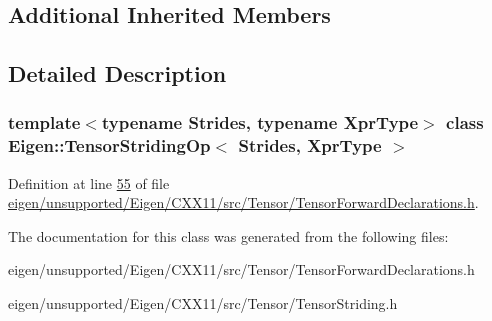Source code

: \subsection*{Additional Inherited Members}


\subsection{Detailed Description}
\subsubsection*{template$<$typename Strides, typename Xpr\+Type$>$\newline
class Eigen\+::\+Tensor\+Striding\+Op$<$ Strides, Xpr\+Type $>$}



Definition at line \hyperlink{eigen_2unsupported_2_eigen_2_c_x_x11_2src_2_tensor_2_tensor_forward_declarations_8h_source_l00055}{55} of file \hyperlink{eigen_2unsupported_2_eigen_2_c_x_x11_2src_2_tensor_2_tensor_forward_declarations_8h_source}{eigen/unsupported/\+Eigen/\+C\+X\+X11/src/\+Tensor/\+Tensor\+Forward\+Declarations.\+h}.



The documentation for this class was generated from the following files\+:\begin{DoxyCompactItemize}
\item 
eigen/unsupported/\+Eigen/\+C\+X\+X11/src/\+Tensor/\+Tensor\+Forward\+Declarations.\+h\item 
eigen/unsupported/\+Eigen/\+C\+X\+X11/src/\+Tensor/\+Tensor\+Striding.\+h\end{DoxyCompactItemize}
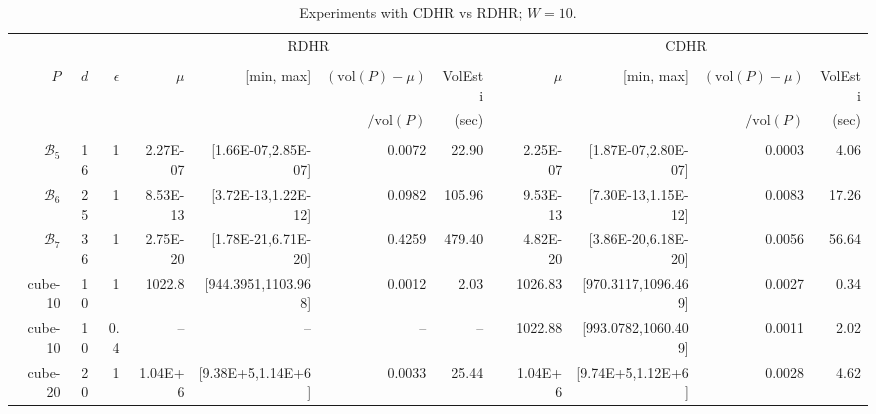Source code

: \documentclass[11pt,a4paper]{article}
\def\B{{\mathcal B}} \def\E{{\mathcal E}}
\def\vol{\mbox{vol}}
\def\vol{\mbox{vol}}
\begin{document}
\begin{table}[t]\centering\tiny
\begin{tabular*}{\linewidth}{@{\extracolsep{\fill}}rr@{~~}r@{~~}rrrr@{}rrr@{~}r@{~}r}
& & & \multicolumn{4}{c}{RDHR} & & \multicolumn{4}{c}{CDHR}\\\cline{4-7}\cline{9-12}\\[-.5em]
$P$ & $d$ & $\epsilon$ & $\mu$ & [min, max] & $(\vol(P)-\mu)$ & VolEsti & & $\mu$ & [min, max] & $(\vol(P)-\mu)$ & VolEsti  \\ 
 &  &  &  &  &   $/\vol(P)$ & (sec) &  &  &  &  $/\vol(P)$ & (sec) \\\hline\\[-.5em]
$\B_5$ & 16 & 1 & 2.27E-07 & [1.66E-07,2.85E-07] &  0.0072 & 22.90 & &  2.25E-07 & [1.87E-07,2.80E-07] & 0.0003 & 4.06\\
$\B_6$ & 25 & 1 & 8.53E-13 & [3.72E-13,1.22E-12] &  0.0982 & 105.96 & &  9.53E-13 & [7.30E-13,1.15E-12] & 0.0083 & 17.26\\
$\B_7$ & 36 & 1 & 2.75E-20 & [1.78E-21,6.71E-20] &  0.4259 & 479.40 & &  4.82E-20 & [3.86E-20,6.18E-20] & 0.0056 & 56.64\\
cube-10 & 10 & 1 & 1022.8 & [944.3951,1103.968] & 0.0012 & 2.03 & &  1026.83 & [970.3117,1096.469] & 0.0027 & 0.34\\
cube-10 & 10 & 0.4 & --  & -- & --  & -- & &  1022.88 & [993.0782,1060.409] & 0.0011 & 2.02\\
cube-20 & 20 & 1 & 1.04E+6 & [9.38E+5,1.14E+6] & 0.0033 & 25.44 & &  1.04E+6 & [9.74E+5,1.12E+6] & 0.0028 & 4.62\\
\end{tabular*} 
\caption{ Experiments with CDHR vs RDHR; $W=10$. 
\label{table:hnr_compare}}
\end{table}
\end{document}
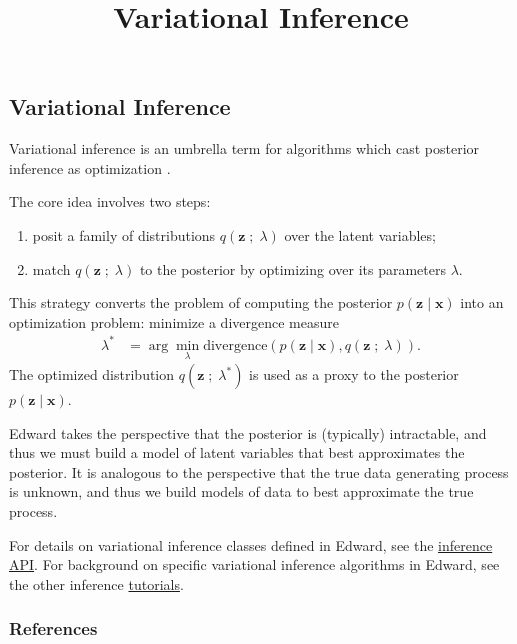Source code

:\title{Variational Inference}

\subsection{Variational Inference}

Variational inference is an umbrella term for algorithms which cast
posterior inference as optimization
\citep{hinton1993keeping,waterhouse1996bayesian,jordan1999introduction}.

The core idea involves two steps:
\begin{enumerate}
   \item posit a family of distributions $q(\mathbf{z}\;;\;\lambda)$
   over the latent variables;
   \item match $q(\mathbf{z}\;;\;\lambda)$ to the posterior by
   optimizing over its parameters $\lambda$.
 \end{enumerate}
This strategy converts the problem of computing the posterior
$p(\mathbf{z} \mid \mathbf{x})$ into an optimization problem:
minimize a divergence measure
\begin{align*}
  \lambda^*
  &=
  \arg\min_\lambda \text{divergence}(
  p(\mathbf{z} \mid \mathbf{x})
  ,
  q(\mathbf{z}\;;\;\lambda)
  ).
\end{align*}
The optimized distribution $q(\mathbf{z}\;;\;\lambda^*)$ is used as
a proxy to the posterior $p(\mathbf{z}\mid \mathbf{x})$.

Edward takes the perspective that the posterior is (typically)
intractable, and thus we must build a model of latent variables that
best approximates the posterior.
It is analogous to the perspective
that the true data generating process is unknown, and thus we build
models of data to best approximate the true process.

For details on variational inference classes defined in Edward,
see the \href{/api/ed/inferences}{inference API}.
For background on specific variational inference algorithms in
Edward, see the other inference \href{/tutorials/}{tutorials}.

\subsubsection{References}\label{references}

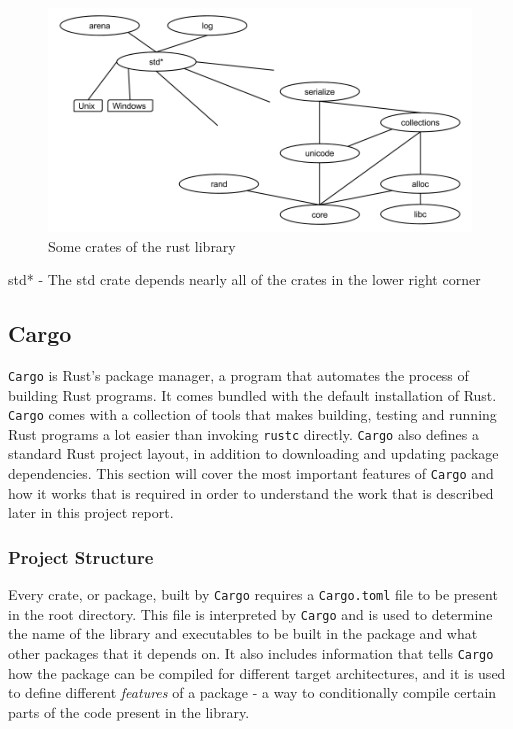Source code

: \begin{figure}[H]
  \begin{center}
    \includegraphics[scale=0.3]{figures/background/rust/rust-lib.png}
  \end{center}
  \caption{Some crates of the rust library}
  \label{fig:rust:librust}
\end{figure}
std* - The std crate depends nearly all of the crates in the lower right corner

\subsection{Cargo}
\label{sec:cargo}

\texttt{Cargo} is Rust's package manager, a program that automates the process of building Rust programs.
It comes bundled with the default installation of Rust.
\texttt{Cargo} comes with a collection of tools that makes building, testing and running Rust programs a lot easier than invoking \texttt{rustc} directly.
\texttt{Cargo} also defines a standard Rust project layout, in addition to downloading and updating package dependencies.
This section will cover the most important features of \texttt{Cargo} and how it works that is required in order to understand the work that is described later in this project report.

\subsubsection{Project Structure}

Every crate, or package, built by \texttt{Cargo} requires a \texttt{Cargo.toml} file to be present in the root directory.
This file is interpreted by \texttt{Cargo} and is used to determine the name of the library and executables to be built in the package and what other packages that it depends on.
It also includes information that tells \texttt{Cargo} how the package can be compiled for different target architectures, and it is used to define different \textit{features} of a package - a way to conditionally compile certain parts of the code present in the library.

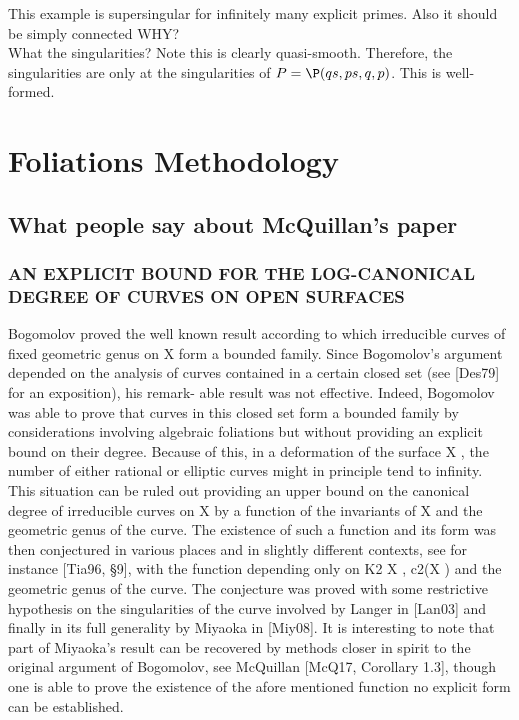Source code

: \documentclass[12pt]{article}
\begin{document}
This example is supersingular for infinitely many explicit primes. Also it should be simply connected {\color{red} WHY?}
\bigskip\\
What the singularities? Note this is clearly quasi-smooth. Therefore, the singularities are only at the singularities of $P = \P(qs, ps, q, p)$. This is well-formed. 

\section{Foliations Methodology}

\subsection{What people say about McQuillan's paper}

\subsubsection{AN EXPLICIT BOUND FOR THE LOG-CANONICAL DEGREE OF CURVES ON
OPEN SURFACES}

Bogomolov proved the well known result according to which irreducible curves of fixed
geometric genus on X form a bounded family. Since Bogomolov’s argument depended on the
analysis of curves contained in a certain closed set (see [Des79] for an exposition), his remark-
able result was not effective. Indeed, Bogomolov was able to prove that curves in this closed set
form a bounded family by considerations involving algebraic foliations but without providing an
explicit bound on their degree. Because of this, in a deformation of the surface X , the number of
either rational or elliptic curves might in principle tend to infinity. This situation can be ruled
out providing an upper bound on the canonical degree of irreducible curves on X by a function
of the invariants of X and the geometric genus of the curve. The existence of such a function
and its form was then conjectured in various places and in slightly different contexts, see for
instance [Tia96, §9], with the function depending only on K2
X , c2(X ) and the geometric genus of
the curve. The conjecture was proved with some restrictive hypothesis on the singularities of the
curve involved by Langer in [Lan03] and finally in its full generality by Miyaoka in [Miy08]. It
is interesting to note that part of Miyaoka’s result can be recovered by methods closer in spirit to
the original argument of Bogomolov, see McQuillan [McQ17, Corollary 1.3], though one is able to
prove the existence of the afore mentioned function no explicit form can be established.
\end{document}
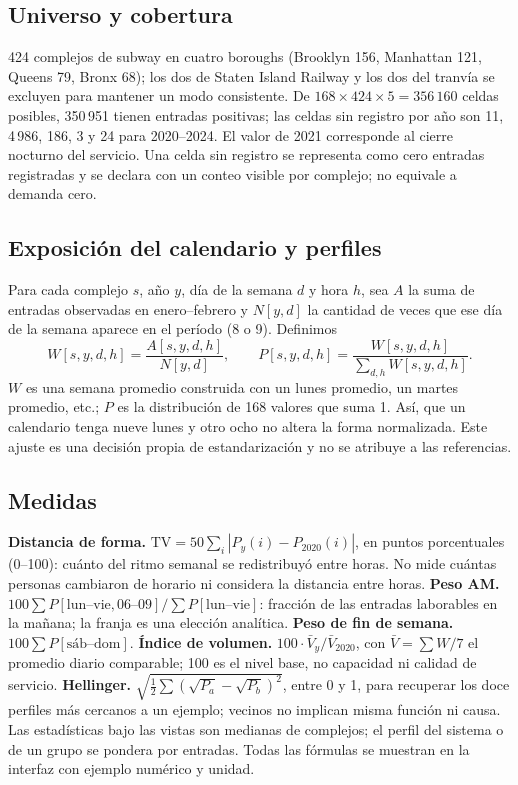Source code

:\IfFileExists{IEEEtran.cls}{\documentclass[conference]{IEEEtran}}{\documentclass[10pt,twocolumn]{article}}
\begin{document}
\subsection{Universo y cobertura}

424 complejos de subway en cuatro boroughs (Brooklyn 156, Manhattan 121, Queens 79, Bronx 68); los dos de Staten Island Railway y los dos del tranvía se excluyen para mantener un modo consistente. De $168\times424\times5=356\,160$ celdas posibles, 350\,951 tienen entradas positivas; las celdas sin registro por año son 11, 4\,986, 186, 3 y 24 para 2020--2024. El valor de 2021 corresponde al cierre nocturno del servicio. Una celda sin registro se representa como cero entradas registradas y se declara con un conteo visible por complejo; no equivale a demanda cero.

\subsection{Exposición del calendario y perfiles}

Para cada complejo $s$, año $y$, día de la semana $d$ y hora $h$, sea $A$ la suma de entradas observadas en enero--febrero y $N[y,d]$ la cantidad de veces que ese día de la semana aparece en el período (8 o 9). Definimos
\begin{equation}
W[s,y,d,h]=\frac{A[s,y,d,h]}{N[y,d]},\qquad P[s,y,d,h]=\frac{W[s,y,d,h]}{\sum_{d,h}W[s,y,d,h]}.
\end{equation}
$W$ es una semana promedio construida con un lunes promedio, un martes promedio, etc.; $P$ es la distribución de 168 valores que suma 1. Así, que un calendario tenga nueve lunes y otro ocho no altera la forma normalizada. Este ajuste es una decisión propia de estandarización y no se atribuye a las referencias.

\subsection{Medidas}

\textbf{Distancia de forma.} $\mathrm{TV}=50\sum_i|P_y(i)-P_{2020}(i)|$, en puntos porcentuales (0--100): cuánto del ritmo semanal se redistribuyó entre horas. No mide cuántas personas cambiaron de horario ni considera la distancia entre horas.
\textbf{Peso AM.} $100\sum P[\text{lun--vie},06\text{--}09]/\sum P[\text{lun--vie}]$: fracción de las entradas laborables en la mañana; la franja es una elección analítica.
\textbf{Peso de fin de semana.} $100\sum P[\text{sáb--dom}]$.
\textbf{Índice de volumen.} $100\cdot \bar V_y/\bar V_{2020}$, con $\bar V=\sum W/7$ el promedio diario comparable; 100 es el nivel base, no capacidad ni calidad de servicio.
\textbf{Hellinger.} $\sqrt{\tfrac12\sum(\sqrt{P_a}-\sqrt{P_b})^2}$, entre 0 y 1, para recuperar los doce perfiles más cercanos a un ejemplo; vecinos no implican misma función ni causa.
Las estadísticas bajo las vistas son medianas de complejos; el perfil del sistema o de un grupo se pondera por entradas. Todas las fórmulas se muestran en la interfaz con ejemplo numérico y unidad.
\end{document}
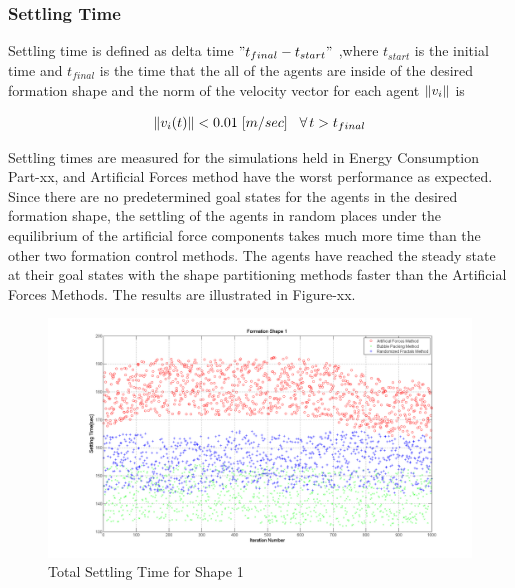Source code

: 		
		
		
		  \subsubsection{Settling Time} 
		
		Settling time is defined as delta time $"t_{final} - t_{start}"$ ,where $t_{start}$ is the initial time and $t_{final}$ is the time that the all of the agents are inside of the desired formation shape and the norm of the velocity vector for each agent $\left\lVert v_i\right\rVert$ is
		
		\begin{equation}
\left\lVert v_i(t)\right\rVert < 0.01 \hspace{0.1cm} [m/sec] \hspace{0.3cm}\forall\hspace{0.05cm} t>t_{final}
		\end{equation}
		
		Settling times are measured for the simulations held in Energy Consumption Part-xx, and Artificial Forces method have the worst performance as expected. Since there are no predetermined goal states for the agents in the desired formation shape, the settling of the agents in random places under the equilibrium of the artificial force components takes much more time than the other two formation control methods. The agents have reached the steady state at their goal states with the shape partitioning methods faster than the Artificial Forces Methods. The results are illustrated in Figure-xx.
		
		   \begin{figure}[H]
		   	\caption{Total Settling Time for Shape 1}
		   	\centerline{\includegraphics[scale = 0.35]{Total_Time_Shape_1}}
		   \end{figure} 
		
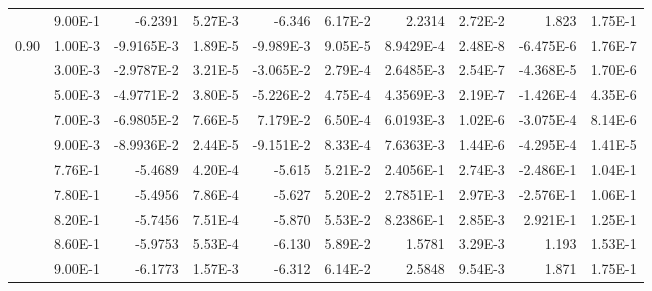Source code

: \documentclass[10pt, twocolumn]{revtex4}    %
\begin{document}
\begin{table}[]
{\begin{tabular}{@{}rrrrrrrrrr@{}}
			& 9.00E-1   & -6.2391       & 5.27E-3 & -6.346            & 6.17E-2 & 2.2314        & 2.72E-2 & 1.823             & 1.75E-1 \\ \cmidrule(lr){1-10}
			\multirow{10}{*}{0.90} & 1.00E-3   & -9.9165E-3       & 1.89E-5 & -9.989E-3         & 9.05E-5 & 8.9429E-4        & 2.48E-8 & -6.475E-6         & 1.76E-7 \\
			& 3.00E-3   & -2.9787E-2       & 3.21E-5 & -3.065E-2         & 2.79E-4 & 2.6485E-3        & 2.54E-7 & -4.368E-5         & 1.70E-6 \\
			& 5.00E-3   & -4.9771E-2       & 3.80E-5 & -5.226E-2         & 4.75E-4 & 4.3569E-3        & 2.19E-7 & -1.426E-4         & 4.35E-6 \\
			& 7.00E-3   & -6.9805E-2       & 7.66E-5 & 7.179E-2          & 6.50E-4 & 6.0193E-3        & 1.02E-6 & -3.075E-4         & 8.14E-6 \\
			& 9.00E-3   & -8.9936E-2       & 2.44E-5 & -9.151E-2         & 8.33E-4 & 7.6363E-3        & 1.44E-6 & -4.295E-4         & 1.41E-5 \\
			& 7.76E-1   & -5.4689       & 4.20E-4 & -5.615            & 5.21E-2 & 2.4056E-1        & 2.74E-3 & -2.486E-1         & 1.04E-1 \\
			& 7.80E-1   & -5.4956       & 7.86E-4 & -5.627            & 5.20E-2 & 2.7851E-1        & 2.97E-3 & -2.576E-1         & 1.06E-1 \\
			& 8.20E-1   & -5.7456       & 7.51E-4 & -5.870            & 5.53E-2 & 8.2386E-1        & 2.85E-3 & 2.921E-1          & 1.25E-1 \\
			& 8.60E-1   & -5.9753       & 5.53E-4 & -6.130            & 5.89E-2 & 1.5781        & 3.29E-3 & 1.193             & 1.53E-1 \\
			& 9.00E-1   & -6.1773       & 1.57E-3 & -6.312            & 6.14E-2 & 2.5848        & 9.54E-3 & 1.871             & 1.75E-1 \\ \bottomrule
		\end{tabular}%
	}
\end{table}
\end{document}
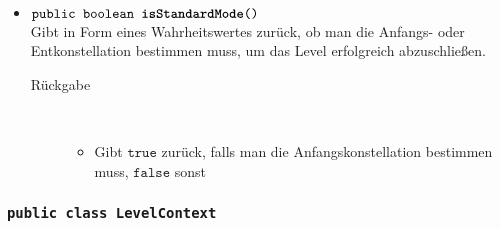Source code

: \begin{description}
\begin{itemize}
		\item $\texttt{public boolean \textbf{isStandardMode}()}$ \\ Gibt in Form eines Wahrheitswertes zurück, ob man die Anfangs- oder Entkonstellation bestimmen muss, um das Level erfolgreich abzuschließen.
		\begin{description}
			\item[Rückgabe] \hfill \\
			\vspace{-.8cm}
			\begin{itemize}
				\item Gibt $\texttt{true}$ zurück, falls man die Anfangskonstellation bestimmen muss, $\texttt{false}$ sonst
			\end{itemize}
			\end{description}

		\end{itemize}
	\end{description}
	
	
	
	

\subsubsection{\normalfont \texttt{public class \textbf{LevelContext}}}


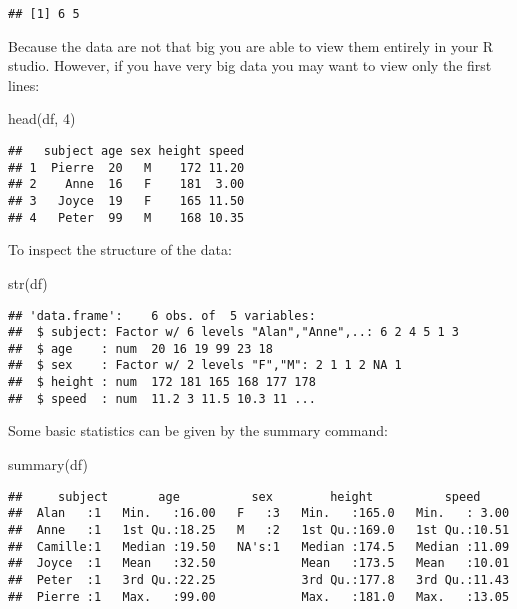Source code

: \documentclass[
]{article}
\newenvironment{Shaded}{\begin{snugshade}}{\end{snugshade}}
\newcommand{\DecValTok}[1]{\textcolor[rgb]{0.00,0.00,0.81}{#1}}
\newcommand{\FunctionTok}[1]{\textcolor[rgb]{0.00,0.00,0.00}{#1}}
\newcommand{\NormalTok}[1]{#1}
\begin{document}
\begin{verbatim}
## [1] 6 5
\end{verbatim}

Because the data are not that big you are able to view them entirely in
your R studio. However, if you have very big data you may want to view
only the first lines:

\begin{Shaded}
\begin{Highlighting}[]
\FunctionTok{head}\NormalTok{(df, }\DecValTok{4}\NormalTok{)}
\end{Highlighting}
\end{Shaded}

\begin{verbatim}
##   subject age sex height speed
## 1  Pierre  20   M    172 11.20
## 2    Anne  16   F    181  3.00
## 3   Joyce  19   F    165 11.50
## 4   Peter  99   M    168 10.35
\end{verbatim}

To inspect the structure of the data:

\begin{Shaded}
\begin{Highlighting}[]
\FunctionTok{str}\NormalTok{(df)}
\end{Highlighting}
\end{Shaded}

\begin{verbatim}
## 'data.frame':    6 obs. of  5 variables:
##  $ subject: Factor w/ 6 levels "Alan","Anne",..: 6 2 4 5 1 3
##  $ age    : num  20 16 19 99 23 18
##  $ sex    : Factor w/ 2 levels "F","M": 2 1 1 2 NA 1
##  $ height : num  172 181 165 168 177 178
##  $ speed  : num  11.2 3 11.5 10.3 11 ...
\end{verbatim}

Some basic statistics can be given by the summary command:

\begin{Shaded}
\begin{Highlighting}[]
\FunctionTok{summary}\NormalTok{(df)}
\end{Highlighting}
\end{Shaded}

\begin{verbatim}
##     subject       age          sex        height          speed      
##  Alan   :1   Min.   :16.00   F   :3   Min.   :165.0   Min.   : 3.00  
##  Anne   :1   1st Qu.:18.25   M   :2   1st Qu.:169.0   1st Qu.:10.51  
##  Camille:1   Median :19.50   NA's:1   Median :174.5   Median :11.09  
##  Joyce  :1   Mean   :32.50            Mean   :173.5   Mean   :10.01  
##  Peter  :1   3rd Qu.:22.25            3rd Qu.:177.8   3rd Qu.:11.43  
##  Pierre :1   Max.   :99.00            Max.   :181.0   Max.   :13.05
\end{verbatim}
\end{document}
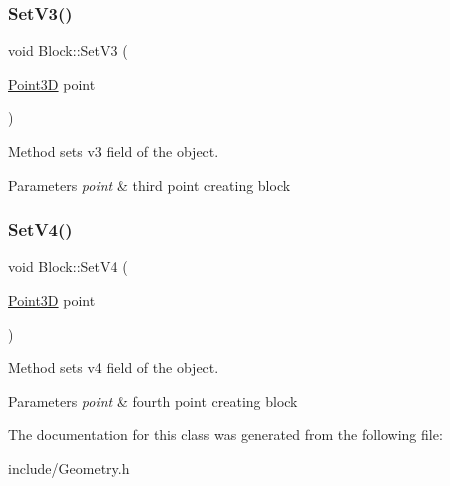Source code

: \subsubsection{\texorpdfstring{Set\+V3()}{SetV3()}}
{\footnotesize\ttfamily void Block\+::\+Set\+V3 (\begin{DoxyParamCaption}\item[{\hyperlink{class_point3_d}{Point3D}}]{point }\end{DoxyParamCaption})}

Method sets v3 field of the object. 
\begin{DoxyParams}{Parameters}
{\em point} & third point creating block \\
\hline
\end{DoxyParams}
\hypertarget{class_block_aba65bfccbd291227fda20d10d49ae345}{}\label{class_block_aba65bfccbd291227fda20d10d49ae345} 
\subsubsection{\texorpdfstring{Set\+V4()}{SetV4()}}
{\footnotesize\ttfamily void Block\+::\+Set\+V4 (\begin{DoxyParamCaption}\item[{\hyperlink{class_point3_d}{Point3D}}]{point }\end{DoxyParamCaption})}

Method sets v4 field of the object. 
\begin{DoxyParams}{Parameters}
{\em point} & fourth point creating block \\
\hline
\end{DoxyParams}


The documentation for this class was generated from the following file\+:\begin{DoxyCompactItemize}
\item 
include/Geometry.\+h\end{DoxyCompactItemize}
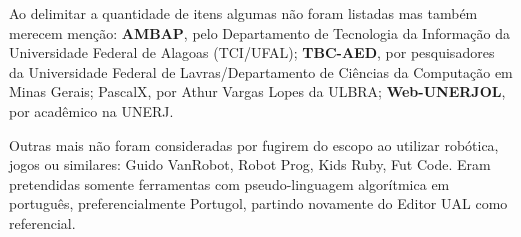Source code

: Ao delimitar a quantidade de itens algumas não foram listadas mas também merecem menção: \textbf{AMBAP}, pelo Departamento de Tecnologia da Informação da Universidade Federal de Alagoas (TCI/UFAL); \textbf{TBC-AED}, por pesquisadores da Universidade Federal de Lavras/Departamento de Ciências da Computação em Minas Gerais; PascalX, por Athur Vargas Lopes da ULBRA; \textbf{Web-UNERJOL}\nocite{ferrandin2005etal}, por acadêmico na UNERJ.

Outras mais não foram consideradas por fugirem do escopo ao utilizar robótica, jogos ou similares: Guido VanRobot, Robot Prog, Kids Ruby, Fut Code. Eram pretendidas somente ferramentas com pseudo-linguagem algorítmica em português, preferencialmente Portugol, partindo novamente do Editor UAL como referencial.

|---|

#### [EXERCISE]
Restate the data word for word from its first line through the line with "0.0083 & 17.26\\", leaving out any picture along the way.

#### [OUTPUT FOR THIS EXERCISE]
Source code

: \subsection*{Additional Inherited Members}


\subsection{Detailed Description}
\subsubsection*{template$<$typename Strides, typename Xpr\+Type$>$\newline
class Eigen\+::\+Tensor\+Striding\+Op$<$ Strides, Xpr\+Type $>$}



Definition at line \hyperlink{eigen_2unsupported_2_eigen_2_c_x_x11_2src_2_tensor_2_tensor_forward_declarations_8h_source_l00055}{55} of file \hyperlink{eigen_2unsupported_2_eigen_2_c_x_x11_2src_2_tensor_2_tensor_forward_declarations_8h_source}{eigen/unsupported/\+Eigen/\+C\+X\+X11/src/\+Tensor/\+Tensor\+Forward\+Declarations.\+h}.



The documentation for this class was generated from the following files\+:\begin{DoxyCompactItemize}
\item 
eigen/unsupported/\+Eigen/\+C\+X\+X11/src/\+Tensor/\+Tensor\+Forward\+Declarations.\+h\item 
eigen/unsupported/\+Eigen/\+C\+X\+X11/src/\+Tensor/\+Tensor\+Striding.\+h\end{DoxyCompactItemize}
Source code

: \documentclass[11pt,a4paper]{article}
\def\B{{\mathcal B}} \def\E{{\mathcal E}}
\def\vol{\mbox{vol}}
\def\vol{\mbox{vol}}
\begin{document}
\begin{table}[t]\centering\tiny
\begin{tabular*}{\linewidth}{@{\extracolsep{\fill}}rr@{~~}r@{~~}rrrr@{}rrr@{~}r@{~}r}
& & & \multicolumn{4}{c}{RDHR} & & \multicolumn{4}{c}{CDHR}\\\cline{4-7}\cline{9-12}\\[-.5em]
$P$ & $d$ & $\epsilon$ & $\mu$ & [min, max] & $(\vol(P)-\mu)$ & VolEsti & & $\mu$ & [min, max] & $(\vol(P)-\mu)$ & VolEsti  \\ 
 &  &  &  &  &   $/\vol(P)$ & (sec) &  &  &  &  $/\vol(P)$ & (sec) \\\hline\\[-.5em]
$\B_5$ & 16 & 1 & 2.27E-07 & [1.66E-07,2.85E-07] &  0.0072 & 22.90 & &  2.25E-07 & [1.87E-07,2.80E-07] & 0.0003 & 4.06\\
$\B_6$ & 25 & 1 & 8.53E-13 & [3.72E-13,1.22E-12] &  0.0982 & 105.96 & &  9.53E-13 & [7.30E-13,1.15E-12] & 0.0083 & 17.26\\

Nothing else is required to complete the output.